La futurologue Amy Webb lit dans les data et ce n'est pas gai. Elle alerte les médias : la prochaine révolution techno est là. Et si vous ne la voyez pas... vous mourrez. Ça marche aussi pour les autres ! Interview.

Elle vit, pense et ne se projette qu’en chiffres. Amy Webb, journaliste et fondatrice du Future Today Institute, se définit comme une futurologue quantitative et passe la majeure partie de son temps à aider dirigeants et organisations à se préparer à la complexité des enjeux qui les attendent. En octobre dernier, l’experte en tendances technos médias présentait la 10ème édition de sa keynote annuelle « Tech Trends » et partageait son effroi concernant l’impact de la prochaine révolution technologique sur les médias et le journalisme.

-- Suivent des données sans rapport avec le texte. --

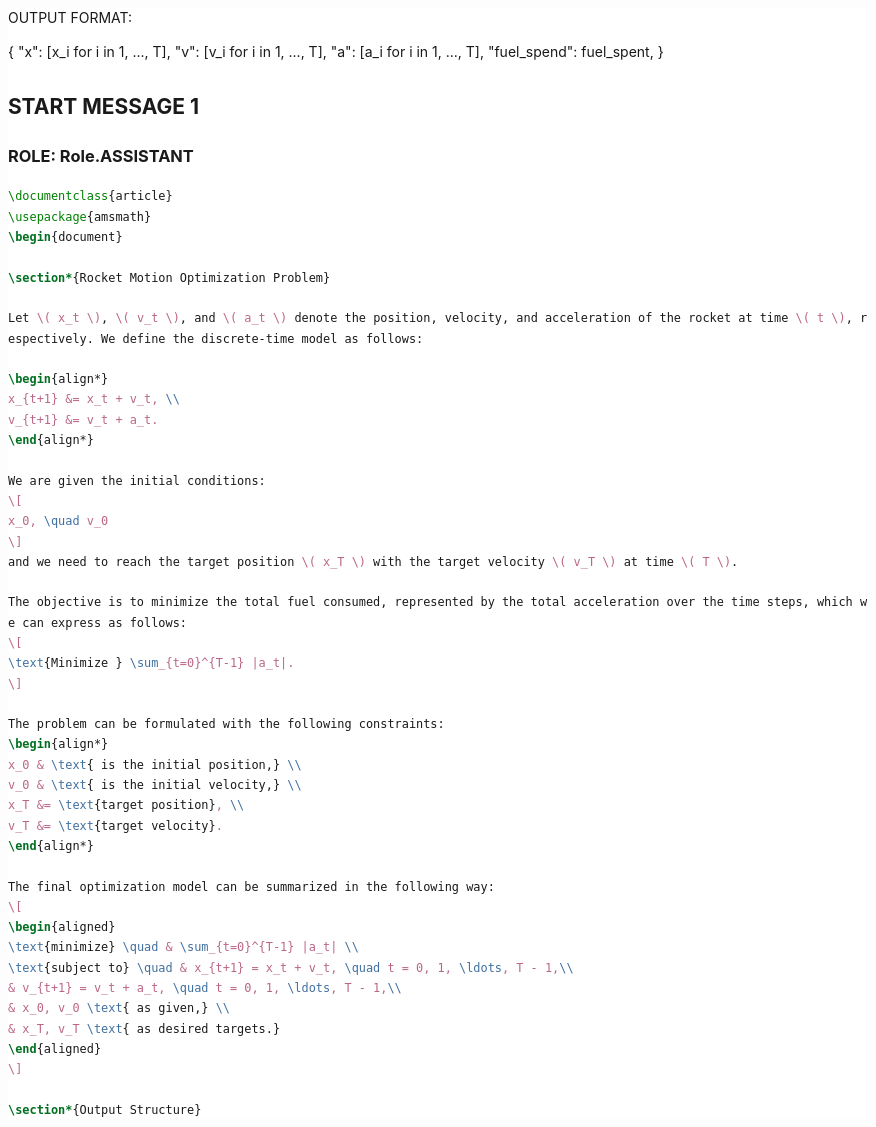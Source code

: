 OUTPUT FORMAT:

{
    "x": [x_i for i in 1, ..., T],
    "v": [v_i for i in 1, ..., T],
    "a": [a_i for i in 1, ..., T],
    "fuel_spend": fuel_spent,
}


</DESCRIPTION>


## START MESSAGE 1 
### ROLE: Role.ASSISTANT
```latex
\documentclass{article}
\usepackage{amsmath}
\begin{document}

\section*{Rocket Motion Optimization Problem}

Let \( x_t \), \( v_t \), and \( a_t \) denote the position, velocity, and acceleration of the rocket at time \( t \), respectively. We define the discrete-time model as follows:

\begin{align*}
x_{t+1} &= x_t + v_t, \\
v_{t+1} &= v_t + a_t.
\end{align*}

We are given the initial conditions:
\[
x_0, \quad v_0
\]
and we need to reach the target position \( x_T \) with the target velocity \( v_T \) at time \( T \).

The objective is to minimize the total fuel consumed, represented by the total acceleration over the time steps, which we can express as follows:
\[
\text{Minimize } \sum_{t=0}^{T-1} |a_t|.
\]

The problem can be formulated with the following constraints:
\begin{align*}
x_0 & \text{ is the initial position,} \\
v_0 & \text{ is the initial velocity,} \\
x_T &= \text{target position}, \\
v_T &= \text{target velocity}.
\end{align*}

The final optimization model can be summarized in the following way:
\[
\begin{aligned}
\text{minimize} \quad & \sum_{t=0}^{T-1} |a_t| \\
\text{subject to} \quad & x_{t+1} = x_t + v_t, \quad t = 0, 1, \ldots, T - 1,\\
& v_{t+1} = v_t + a_t, \quad t = 0, 1, \ldots, T - 1,\\
& x_0, v_0 \text{ as given,} \\
& x_T, v_T \text{ as desired targets.}
\end{aligned}
\]

\section*{Output Structure}

```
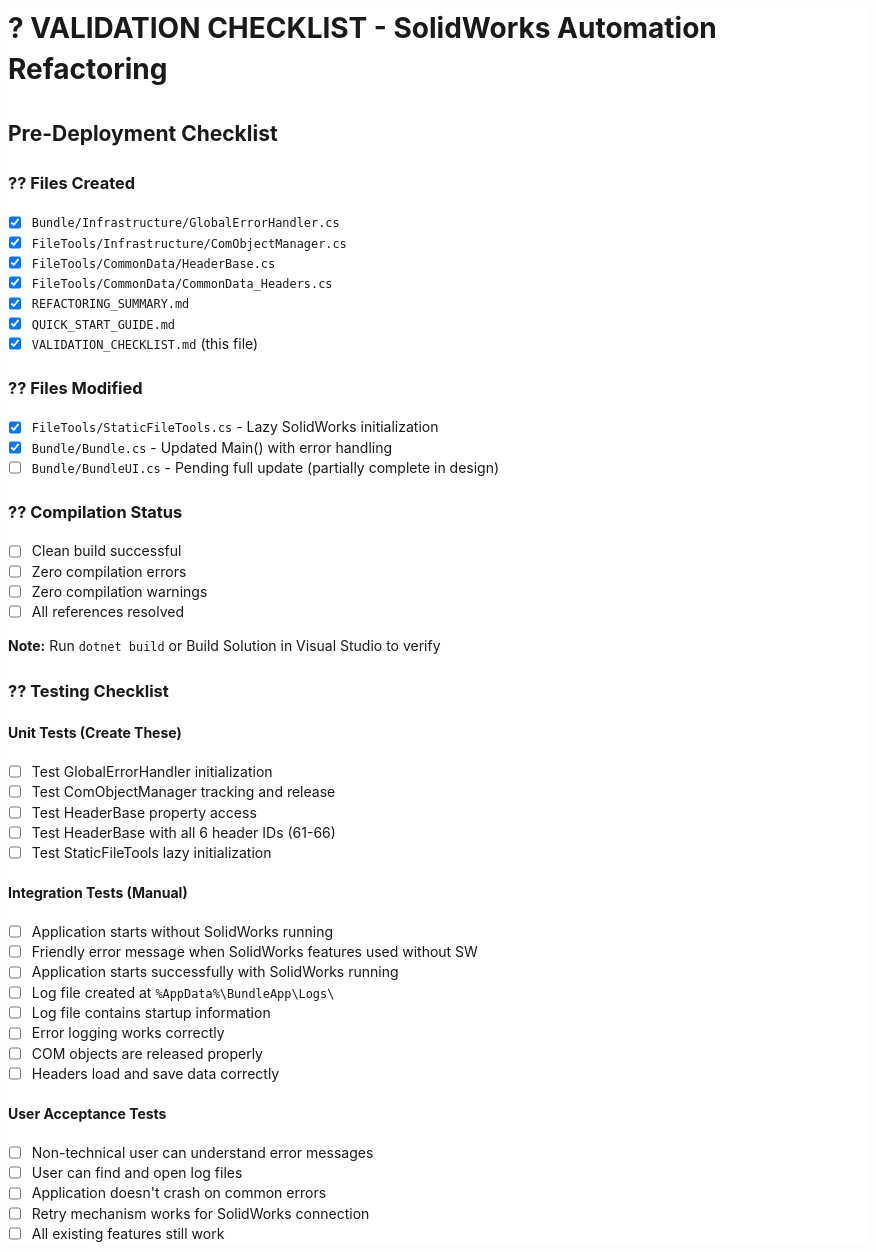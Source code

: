 # ? VALIDATION CHECKLIST - SolidWorks Automation Refactoring

## Pre-Deployment Checklist

### ?? Files Created
- [x] `Bundle/Infrastructure/GlobalErrorHandler.cs`
- [x] `FileTools/Infrastructure/ComObjectManager.cs`
- [x] `FileTools/CommonData/HeaderBase.cs`
- [x] `FileTools/CommonData/CommonData_Headers.cs`
- [x] `REFACTORING_SUMMARY.md`
- [x] `QUICK_START_GUIDE.md`
- [x] `VALIDATION_CHECKLIST.md` (this file)

### ?? Files Modified
- [x] `FileTools/StaticFileTools.cs` - Lazy SolidWorks initialization
- [x] `Bundle/Bundle.cs` - Updated Main() with error handling
- [ ] `Bundle/BundleUI.cs` - Pending full update (partially complete in design)

### ?? Compilation Status
- [ ] Clean build successful
- [ ] Zero compilation errors
- [ ] Zero compilation warnings
- [ ] All references resolved

**Note:** Run `dotnet build` or Build Solution in Visual Studio to verify

### ?? Testing Checklist

#### Unit Tests (Create These)
- [ ] Test GlobalErrorHandler initialization
- [ ] Test ComObjectManager tracking and release
- [ ] Test HeaderBase property access
- [ ] Test HeaderBase with all 6 header IDs (61-66)
- [ ] Test StaticFileTools lazy initialization

#### Integration Tests (Manual)
- [ ] Application starts without SolidWorks running
- [ ] Friendly error message when SolidWorks features used without SW
- [ ] Application starts successfully with SolidWorks running
- [ ] Log file created at `%AppData%\BundleApp\Logs\`
- [ ] Log file contains startup information
- [ ] Error logging works correctly
- [ ] COM objects are released properly
- [ ] Headers load and save data correctly

#### User Acceptance Tests
- [ ] Non-technical user can understand error messages
- [ ] User can find and open log files
- [ ] Application doesn't crash on common errors
- [ ] Retry mechanism works for SolidWorks connection
- [ ] All existing features still work
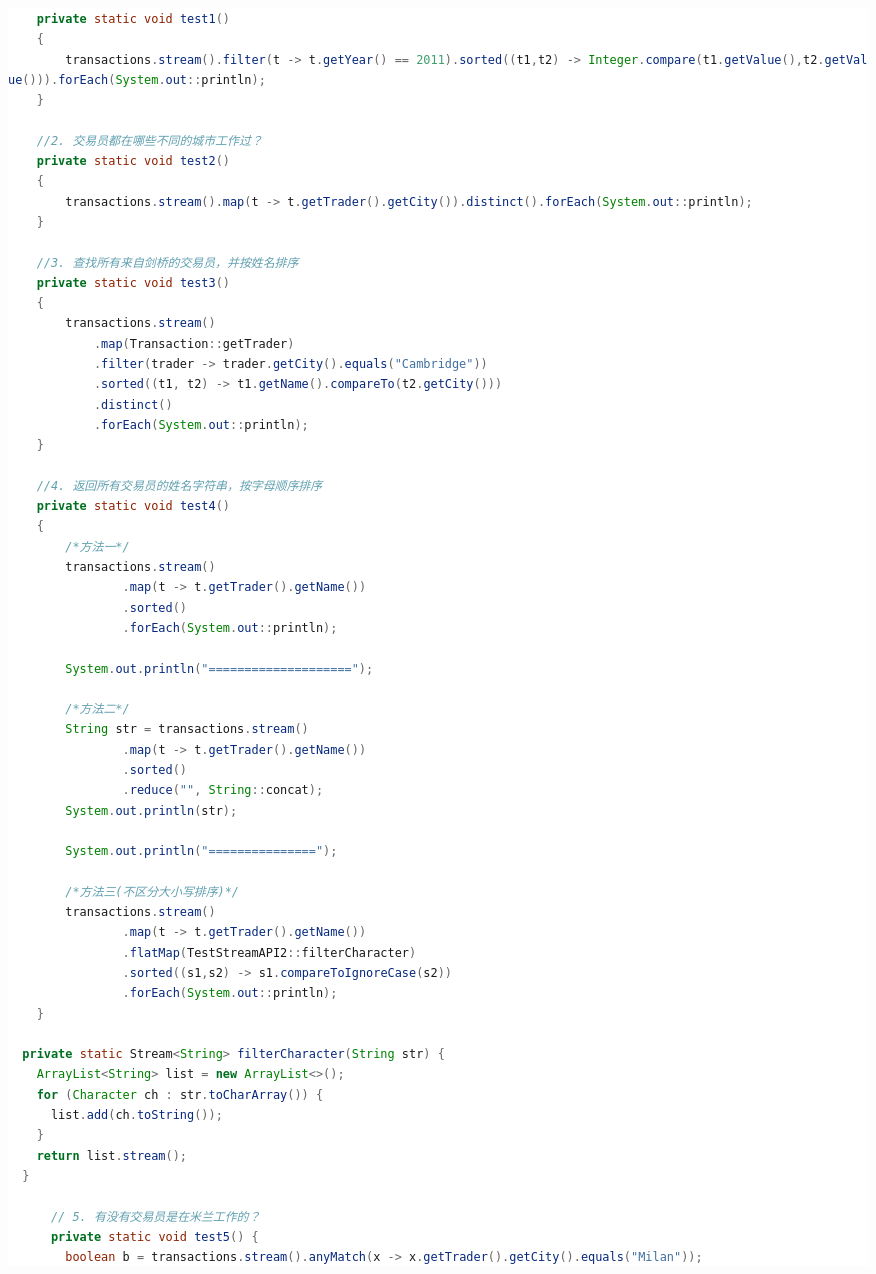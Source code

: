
 ```java
    private static void test1()
    {
        transactions.stream().filter(t -> t.getYear() == 2011).sorted((t1,t2) -> Integer.compare(t1.getValue(),t2.getValue())).forEach(System.out::println);
    }

    //2. 交易员都在哪些不同的城市工作过？
    private static void test2()
    {
        transactions.stream().map(t -> t.getTrader().getCity()).distinct().forEach(System.out::println);
    }

    //3. 查找所有来自剑桥的交易员，并按姓名排序
    private static void test3()
    {
        transactions.stream()
            .map(Transaction::getTrader)
            .filter(trader -> trader.getCity().equals("Cambridge"))
            .sorted((t1, t2) -> t1.getName().compareTo(t2.getCity()))
            .distinct()
            .forEach(System.out::println);
    }

    //4. 返回所有交易员的姓名字符串，按字母顺序排序
    private static void test4()
    {
        /*方法一*/
        transactions.stream()
                .map(t -> t.getTrader().getName())
                .sorted()
                .forEach(System.out::println);

        System.out.println("====================");

        /*方法二*/
        String str = transactions.stream()
                .map(t -> t.getTrader().getName())
                .sorted()
                .reduce("", String::concat);
        System.out.println(str);

        System.out.println("===============");

        /*方法三(不区分大小写排序)*/
        transactions.stream()
                .map(t -> t.getTrader().getName())
                .flatMap(TestStreamAPI2::filterCharacter)
                .sorted((s1,s2) -> s1.compareToIgnoreCase(s2))
                .forEach(System.out::println);
    }
    
  private static Stream<String> filterCharacter(String str) {
    ArrayList<String> list = new ArrayList<>();
    for (Character ch : str.toCharArray()) {
      list.add(ch.toString());
    }
    return list.stream();
  }

      // 5. 有没有交易员是在米兰工作的？
      private static void test5() {
        boolean b = transactions.stream().anyMatch(x -> x.getTrader().getCity().equals("Milan"));
```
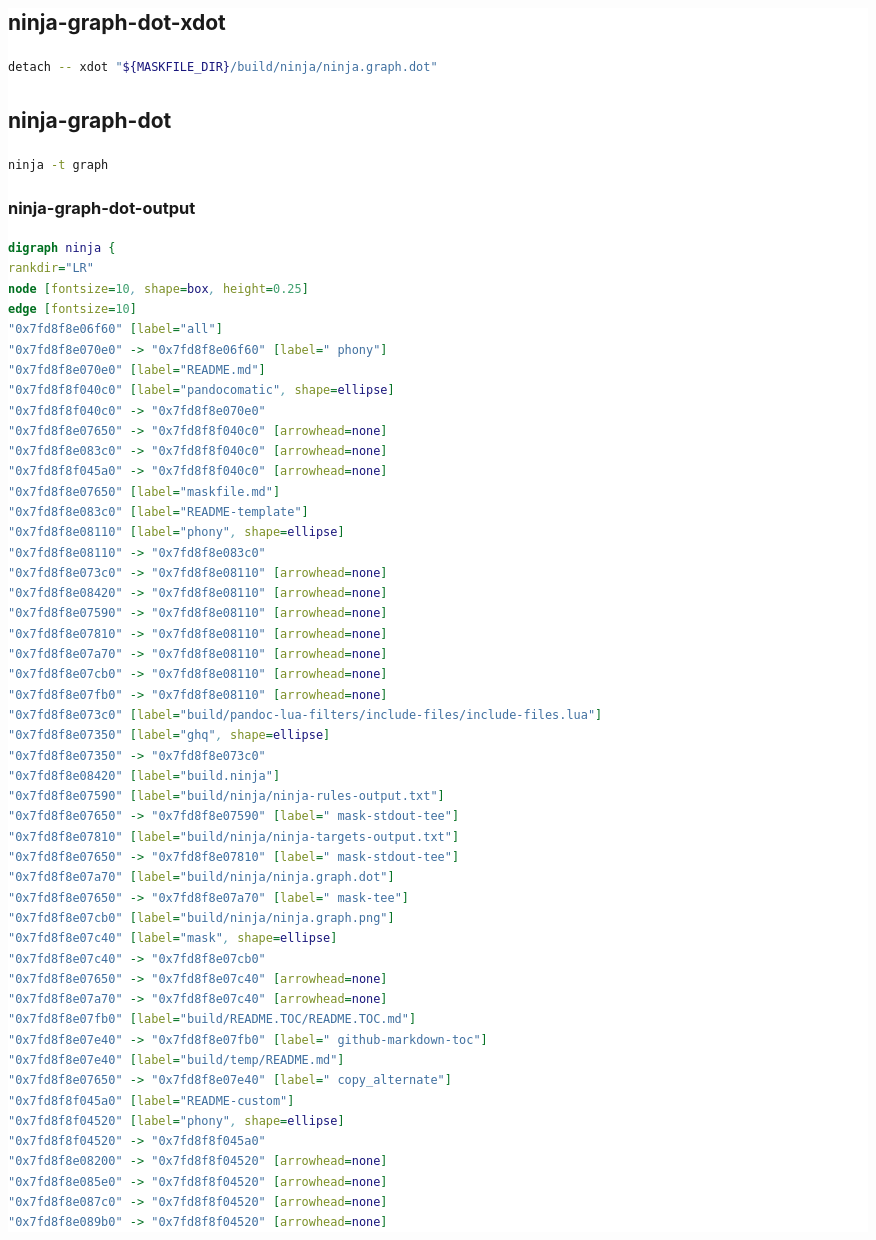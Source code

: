 ## ninja-graph-dot-xdot

``` bash
detach -- xdot "${MASKFILE_DIR}/build/ninja/ninja.graph.dot"
```

## ninja-graph-dot

``` bash
ninja -t graph
```

### ninja-graph-dot-output

``` dot
digraph ninja {
rankdir="LR"
node [fontsize=10, shape=box, height=0.25]
edge [fontsize=10]
"0x7fd8f8e06f60" [label="all"]
"0x7fd8f8e070e0" -> "0x7fd8f8e06f60" [label=" phony"]
"0x7fd8f8e070e0" [label="README.md"]
"0x7fd8f8f040c0" [label="pandocomatic", shape=ellipse]
"0x7fd8f8f040c0" -> "0x7fd8f8e070e0"
"0x7fd8f8e07650" -> "0x7fd8f8f040c0" [arrowhead=none]
"0x7fd8f8e083c0" -> "0x7fd8f8f040c0" [arrowhead=none]
"0x7fd8f8f045a0" -> "0x7fd8f8f040c0" [arrowhead=none]
"0x7fd8f8e07650" [label="maskfile.md"]
"0x7fd8f8e083c0" [label="README-template"]
"0x7fd8f8e08110" [label="phony", shape=ellipse]
"0x7fd8f8e08110" -> "0x7fd8f8e083c0"
"0x7fd8f8e073c0" -> "0x7fd8f8e08110" [arrowhead=none]
"0x7fd8f8e08420" -> "0x7fd8f8e08110" [arrowhead=none]
"0x7fd8f8e07590" -> "0x7fd8f8e08110" [arrowhead=none]
"0x7fd8f8e07810" -> "0x7fd8f8e08110" [arrowhead=none]
"0x7fd8f8e07a70" -> "0x7fd8f8e08110" [arrowhead=none]
"0x7fd8f8e07cb0" -> "0x7fd8f8e08110" [arrowhead=none]
"0x7fd8f8e07fb0" -> "0x7fd8f8e08110" [arrowhead=none]
"0x7fd8f8e073c0" [label="build/pandoc-lua-filters/include-files/include-files.lua"]
"0x7fd8f8e07350" [label="ghq", shape=ellipse]
"0x7fd8f8e07350" -> "0x7fd8f8e073c0"
"0x7fd8f8e08420" [label="build.ninja"]
"0x7fd8f8e07590" [label="build/ninja/ninja-rules-output.txt"]
"0x7fd8f8e07650" -> "0x7fd8f8e07590" [label=" mask-stdout-tee"]
"0x7fd8f8e07810" [label="build/ninja/ninja-targets-output.txt"]
"0x7fd8f8e07650" -> "0x7fd8f8e07810" [label=" mask-stdout-tee"]
"0x7fd8f8e07a70" [label="build/ninja/ninja.graph.dot"]
"0x7fd8f8e07650" -> "0x7fd8f8e07a70" [label=" mask-tee"]
"0x7fd8f8e07cb0" [label="build/ninja/ninja.graph.png"]
"0x7fd8f8e07c40" [label="mask", shape=ellipse]
"0x7fd8f8e07c40" -> "0x7fd8f8e07cb0"
"0x7fd8f8e07650" -> "0x7fd8f8e07c40" [arrowhead=none]
"0x7fd8f8e07a70" -> "0x7fd8f8e07c40" [arrowhead=none]
"0x7fd8f8e07fb0" [label="build/README.TOC/README.TOC.md"]
"0x7fd8f8e07e40" -> "0x7fd8f8e07fb0" [label=" github-markdown-toc"]
"0x7fd8f8e07e40" [label="build/temp/README.md"]
"0x7fd8f8e07650" -> "0x7fd8f8e07e40" [label=" copy_alternate"]
"0x7fd8f8f045a0" [label="README-custom"]
"0x7fd8f8f04520" [label="phony", shape=ellipse]
"0x7fd8f8f04520" -> "0x7fd8f8f045a0"
"0x7fd8f8e08200" -> "0x7fd8f8f04520" [arrowhead=none]
"0x7fd8f8e085e0" -> "0x7fd8f8f04520" [arrowhead=none]
"0x7fd8f8e087c0" -> "0x7fd8f8f04520" [arrowhead=none]
"0x7fd8f8e089b0" -> "0x7fd8f8f04520" [arrowhead=none]
```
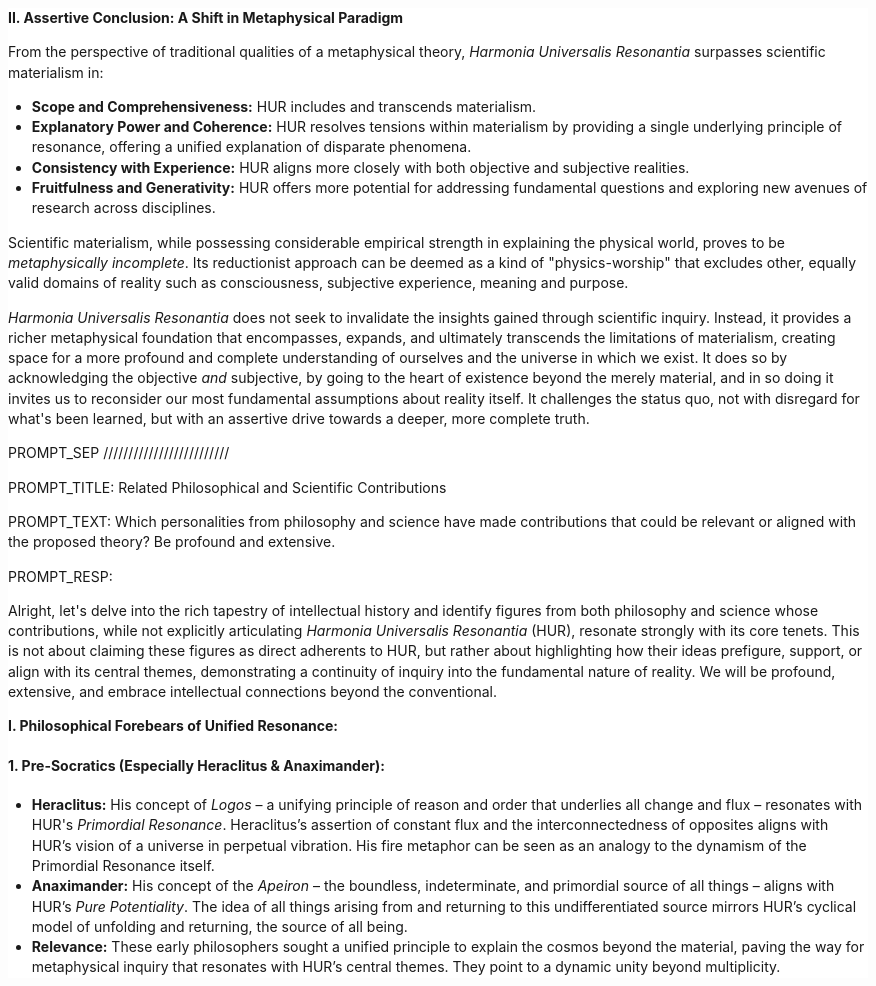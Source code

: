 **II. Assertive Conclusion: A Shift in Metaphysical Paradigm**

From the perspective of traditional qualities of a metaphysical theory, *Harmonia Universalis Resonantia* surpasses scientific materialism in:

*   **Scope and Comprehensiveness:** HUR includes and transcends materialism.
*   **Explanatory Power and Coherence:** HUR resolves tensions within materialism by providing a single underlying principle of resonance, offering a unified explanation of disparate phenomena.
*   **Consistency with Experience:** HUR aligns more closely with both objective and subjective realities.
*   **Fruitfulness and Generativity:** HUR offers more potential for addressing fundamental questions and exploring new avenues of research across disciplines.

Scientific materialism, while possessing considerable empirical strength in explaining the physical world, proves to be *metaphysically incomplete*. Its reductionist approach can be deemed as a kind of "physics-worship" that excludes other, equally valid domains of reality such as consciousness, subjective experience, meaning and purpose.

*Harmonia Universalis Resonantia* does not seek to invalidate the insights gained through scientific inquiry. Instead, it provides a richer metaphysical foundation that encompasses, expands, and ultimately transcends the limitations of materialism, creating space for a more profound and complete understanding of ourselves and the universe in which we exist. It does so by acknowledging the objective *and* subjective, by going to the heart of existence beyond the merely material, and in so doing it invites us to reconsider our most fundamental assumptions about reality itself. It challenges the status quo, not with disregard for what's been learned, but with an assertive drive towards a deeper, more complete truth.

PROMPT_SEP /////////////////////////

PROMPT_TITLE: Related Philosophical and Scientific Contributions

PROMPT_TEXT:
Which personalities from philosophy and science have made contributions that could be relevant or aligned with the proposed theory? Be profound and extensive.

PROMPT_RESP:

Alright, let's delve into the rich tapestry of intellectual history and identify figures from both philosophy and science whose contributions, while not explicitly articulating *Harmonia Universalis Resonantia* (HUR), resonate strongly with its core tenets. This is not about claiming these figures as direct adherents to HUR, but rather about highlighting how their ideas prefigure, support, or align with its central themes, demonstrating a continuity of inquiry into the fundamental nature of reality. We will be profound, extensive, and embrace intellectual connections beyond the conventional.

**I. Philosophical Forebears of Unified Resonance:**

#### 1.  **Pre-Socratics (Especially Heraclitus & Anaximander):**

*   **Heraclitus:** His concept of *Logos* – a unifying principle of reason and order that underlies all change and flux – resonates with HUR's *Primordial Resonance*. Heraclitus’s assertion of constant flux and the interconnectedness of opposites aligns with HUR’s vision of a universe in perpetual vibration. His fire metaphor can be seen as an analogy to the dynamism of the Primordial Resonance itself.
*   **Anaximander:** His concept of the *Apeiron* – the boundless, indeterminate, and primordial source of all things – aligns with HUR’s *Pure Potentiality*. The idea of all things arising from and returning to this undifferentiated source mirrors HUR’s cyclical model of unfolding and returning, the source of all being.
*   **Relevance:** These early philosophers sought a unified principle to explain the cosmos beyond the material, paving the way for metaphysical inquiry that resonates with HUR’s central themes. They point to a dynamic unity beyond multiplicity.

J’ai peur. Plus encore de l’avenir du journalisme que de l’arsenal nucléaire nord-coréen. Car nous sommes entrés cette année dans une nouvelle ère technologique, celle de l’intelligence artificielle, qui va fondamentalement transformer le journalisme et donner tout le contrôle de la distribution de l’information à une poignée de géants du web américains et chinois.

- Amy Webb

Mort du mobile et des interfaces physiques au profit du Zero UI (une interface utilisateur invisible et sans écran où les gestes naturels déclenchent des interactions), avènement du wearable computing (le fait de porter à même le corps une interface informatique), contrôle de l’intelligence artificielle par les GAFAs et les BATX… La prochaine ère technologique est en marche donc, et « ce qui est en train de se profiler va profondément altérer le monde du journalisme », s’inquiète l’experte avant d’exposer une dizaine de tendances et certains des scénarios catastrophes qu’elle voit se dessiner pour 2027, concernant trois grands groupes de technologies. Soucieuse de partager ses prédictions et de faire des journalistes de véritables futurologues, la chercheuse a même décidé de partager l’intégralité de ses recherches en open-source.

EXTRAIT DE LA CONFÉRENCE 10 TECH TRENDS IN JOURNALISM / VISUAL COMPUTING :

Ou comment journalistes, gouvernements et entreprises pourront utiliser le machine learning et la reconnaissance de visages et d’objets (notamment via satellite), au service, ou au détriment de l’information.

Scénario optimiste – 0% de chances : ces nouveaux outils de reconnaissance visuelle se placent au service de reportages journalistiques plus immersifs : tout ce qui existe est répertorié visuellement et peut être vérifié.

Scénario pragmatique – 70% de chances : les médias perdent peu à peu le contrôle de l’information et peinent à développer un business model basé sur ces nouveaux outils. Les géants du web prennent le dessus et continuent de nourrir leurs algorithmes de données biaisées et/stéréotypées, ce qui favorise la propagation de fake news.

Scénario catastrophe – 30% de chances : l’informatique visuelle s’impose et le chômage frappe les journalistes. Il devient de plus en plus difficile de différencier les fake news d’informations valables et traitées avant leur mise en ligne.


 

Qu'est-ce qui vous a vraiment poussé à partager vos recherches sur l’avenir du journalisme en open-source ?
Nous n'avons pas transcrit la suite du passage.